After last season’s finale, the cat’s out of the bag regarding Jimmy and his con to make his brother Chuck (Michael McKean) look like a crazy person, over his “error” with the lucrative Mesa Verde account that Jimmy had set him up to make. Jimmy’s confession was only intended to make Chuck feel better about himself, and get him back working as a lawyer again, but he’s unaware his big brother’s secretly recorded their conversation. Fortunately for Jimmy, the recording’s going to be inadmissible in a court of law, but it’s enough for Chuck to get his business partner Howard (Patrick Fabian) back on his side. And it seems that Chuck has a devious to make Jimmy pay for his deception, after “accidentally” letting his helper Ernesto (Brandon K. Hampton) hear the recording. The McGill brothers certainly have one of the most fascinating love-hate relationships on television.
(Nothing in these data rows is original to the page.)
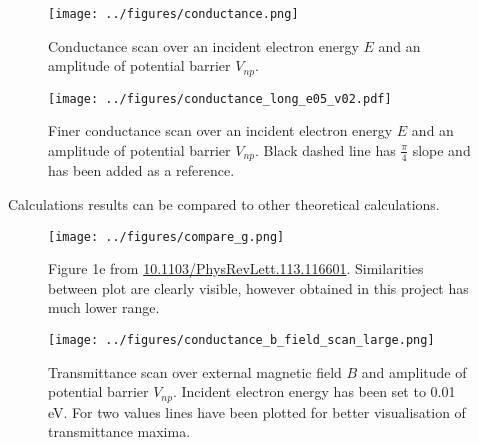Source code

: \documentclass{beamer}
\begin{document}
\begin{frame}
    \begin{figure}
        \begin{center}
            \texttt{[image: ../figures/conductance.png]}
        \end{center}
        \caption{Conductance scan over an incident electron energy $E$ and an amplitude of potential barrier $V_{np}$.}
    \end{figure}
\end{frame}

\begin{frame}
    \begin{figure}
        \begin{center}
            \texttt{[image: ../figures/conductance\_long\_e05\_v02.pdf]}
        \end{center}
        \caption{Finer conductance scan over an incident electron energy $E$ and an amplitude of potential barrier $V_{np}$. Black dashed line has $\frac{\pi}{4}$ slope and has been added as a reference.}
    \end{figure}
\end{frame}

\begin{frame}
    Calculations results can be compared to other theoretical calculations.
    \begin{figure}
        \begin{center}
            \texttt{[image: ../figures/compare\_g.png]}
        \end{center}
        \caption{Figure 1e from \url{10.1103/PhysRevLett.113.116601}. Similarities between plot are clearly visible, however obtained in this project has much lower range.}
    \end{figure}
\end{frame}

\begin{frame}
    \begin{figure}
        \begin{center}
            \texttt{[image: ../figures/conductance\_b\_field\_scan\_large.png]}
        \end{center}
        \caption{Transmittance scan over external magnetic field $B$ and amplitude of potential barrier $V_{np}$. Incident electron energy has been set to 0.01 eV. For two values lines have been plotted for better visualisation of transmittance maxima.}
    \end{figure}
\end{frame}
\end{document}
Again, one of the most fascinating storylines belonged to Mike this week, who’s deeper into the criminal underbelly side of the show. We know the direction his character’s headed, as a trusted fixer/cleaner for Gus Fring, but it’s still going to be an interesting journey. Last season, someone prevented Mike from assassinating Hector Salamanca by jamming a branch into his car to set the horn blowing continuously, with a note saying DON’T stuck to the windscreen. Here, Mike made a quick getaway and immediately set about stripping his car to search for bugs, before discovering a tracker inside his fuel cap. And in typical Mike style, a plan was quickly formulated to buy an exact copy of the tracker, switch the two, then use his one to track whoever comes to collect it the next evening. I’m guessing Mike’s going to find his way to a certain fast food chicken restaurant, but we shall see.
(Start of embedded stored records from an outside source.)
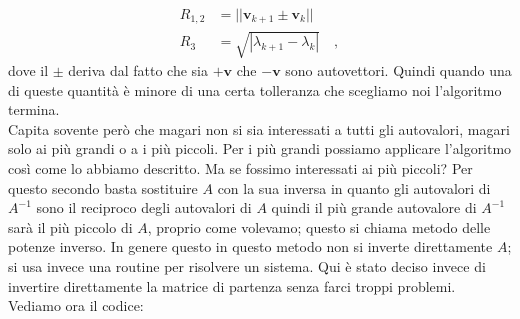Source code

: \documentclass[10pt,a4paper]{article}
\begin{document}
\begin{equation}
\begin{split}
R_{1, 2} &= ||\textbf{v}_{k+1} \pm \textbf{v}_k || \\
R_3 &= \sqrt{|\lambda_{k+1} - \lambda_k|} \quad,
\end{split}
\end{equation}
dove il $\pm$ deriva dal fatto che sia $+ \textbf{v}$ che $-\textbf{v}$ sono autovettori. Quindi quando una di queste quantità è minore di una certa tolleranza che scegliamo noi l'algoritmo termina.\\
Capita sovente però che magari non si sia interessati a tutti gli autovalori, magari solo ai più grandi o a i più piccoli. Per i più grandi possiamo applicare l'algoritmo così come lo abbiamo descritto. Ma se fossimo interessati ai più piccoli? Per questo secondo basta sostituire $A$ con la sua inversa in quanto gli autovalori di $A^{-1}$ sono il reciproco degli autovalori di $A$ quindi il più grande autovalore di $A^{-1}$ sarà il più piccolo di $A$, proprio come volevamo; questo si chiama metodo delle potenze inverso. In genere questo in questo metodo non si inverte direttamente $A$; si usa invece una routine per risolvere un sistema. Qui è stato deciso invece di invertire direttamente la matrice di partenza senza farci troppi problemi. Vediamo ora il codice:
\end{document}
Ultimately, this was a solid opener, but nothing too special. Thankfully, Better Call Saul is less about episodic greatness than what each hour adds to the overall texture and dramatic highs of the storytelling. Every hour’s of value and offers subtle insights into each character’s thinking and the greater story being told. I don’t think anything about “Mabel” is going to convince those who stopped watching to give Better Call Saul another go, as so much depends on a deeper understanding of the relationships of these characters, but for those who’ve stuck with it… season 3 will hopefully build from this slow, considered start.
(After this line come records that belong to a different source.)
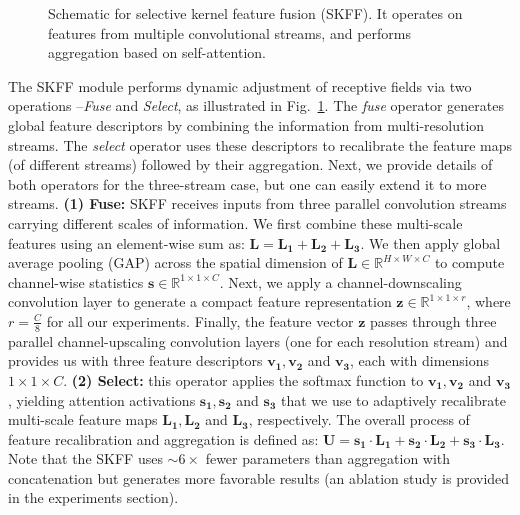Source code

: \documentclass[runningheads]{llncs}
\begin{document}
\begin{figure}[t]
\begin{center}
\end{center}
\vspace*{-6mm}
\caption{\small Schematic for selective kernel feature fusion (SKFF). It operates on features from multiple convolutional streams, and performs aggregation based on self-attention.}
\label{fig:skff}
\vspace*{-2em}
\end{figure}

The SKFF module performs dynamic adjustment of receptive fields via two operations --{\emph{Fuse} and \emph{Select}, as illustrated in Fig.~\ref{fig:skff}}.
The \emph{fuse} operator generates global feature descriptors by combining the information from multi-resolution streams. The \emph{select} operator uses these descriptors to recalibrate the feature maps (of different streams) followed by their aggregation. 
Next, we provide details of both operators for the three-stream case, but one can easily extend it to more streams. 
\textbf{(1) Fuse:} SKFF receives inputs from three parallel convolution streams carrying different scales of information. 
We first combine these multi-scale features using an element-wise sum as: $\mathbf{L = L_1 + L_2 + L_3}$. 
We then apply global average pooling (GAP) across the spatial dimension of $\mathbf{L} \in \mathbb{R}^{H\times W \times C}$ to compute channel-wise statistics $\mathbf{s} \in \mathbb{R}^{1\times 1 \times C}$. 
Next, we apply a channel-downscaling convolution layer to generate a compact feature representation $\mathbf{z} \in \mathbb{R}^{1\times 1 \times r}$, where $r=\frac{C}{8}$ for all our experiments.
Finally, the feature vector $\mathbf{z}$ passes through three parallel channel-upscaling convolution layers (one for each resolution stream) and provides us with three feature descriptors $\mathbf{v_1}, \mathbf{v_2}$ and $\mathbf{v_3}$, each with dimensions $1\times1\times C$. 
\textbf{(2) Select:} this operator applies the softmax function to $\mathbf{v_1}, \mathbf{v_2}$ and $\mathbf{v_3}$, yielding attention activations $\mathbf{s_1}, \mathbf{s_2}$ and $\mathbf{s_3}$ that we use to adaptively recalibrate multi-scale feature maps $\mathbf{L_1}, \mathbf{L_2}$ and $\mathbf{L_3}$, respectively. The overall process of feature recalibration and aggregation is defined as: $\mathbf{U = s_1 \cdot L_1 + s_2\cdot L_2 + s_3 \cdot L_3}$. 
Note that the SKFF uses $\sim6\times$ fewer parameters than aggregation with concatenation but generates more favorable results (an ablation study is provided in the experiments section). 
\end{document}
- Kim (Rhea Seehorn) is doing very well running the Mesa Verde account with her own law firm, but she’s also finding it difficult to keep Jimmy’s fraud a secret. A bust-up between them seems more than likely.
- I enjoyed the scene between Jimmy and the USAF Captain Bauer (Brendan Fehr), who stormed into his office livid about the fact he was cheated into letting Jimmy film a commercial on his airbase. It was a great moment seeing Jimmy on the back-foot slightly, making silly excuses and trying to reason with Bauer, before managing to just about spin their encounter into a stalemate. And Bauer’s warning to Jimmy (“you think you don’t have to play straight with anybody… but the wheel’s gonna turn… it always does”) will, of course, come true when Jimmy’s Cinnabon future becomes manifest.
- The Adventures of Mabel is a real book, published in 1896, written by Harry Thurston Peck.
- By the by, this is the first TV series I’m going to be watching weekly in Ultra HD through my Netflix subscription. I don’t think HDR is part of the deal with Better Call Saul, but it was nevertheless a gorgeous visual experience. Landscapes appear almost velvety smooth, and you can see every pore on Jimmy’s face in the opening scene.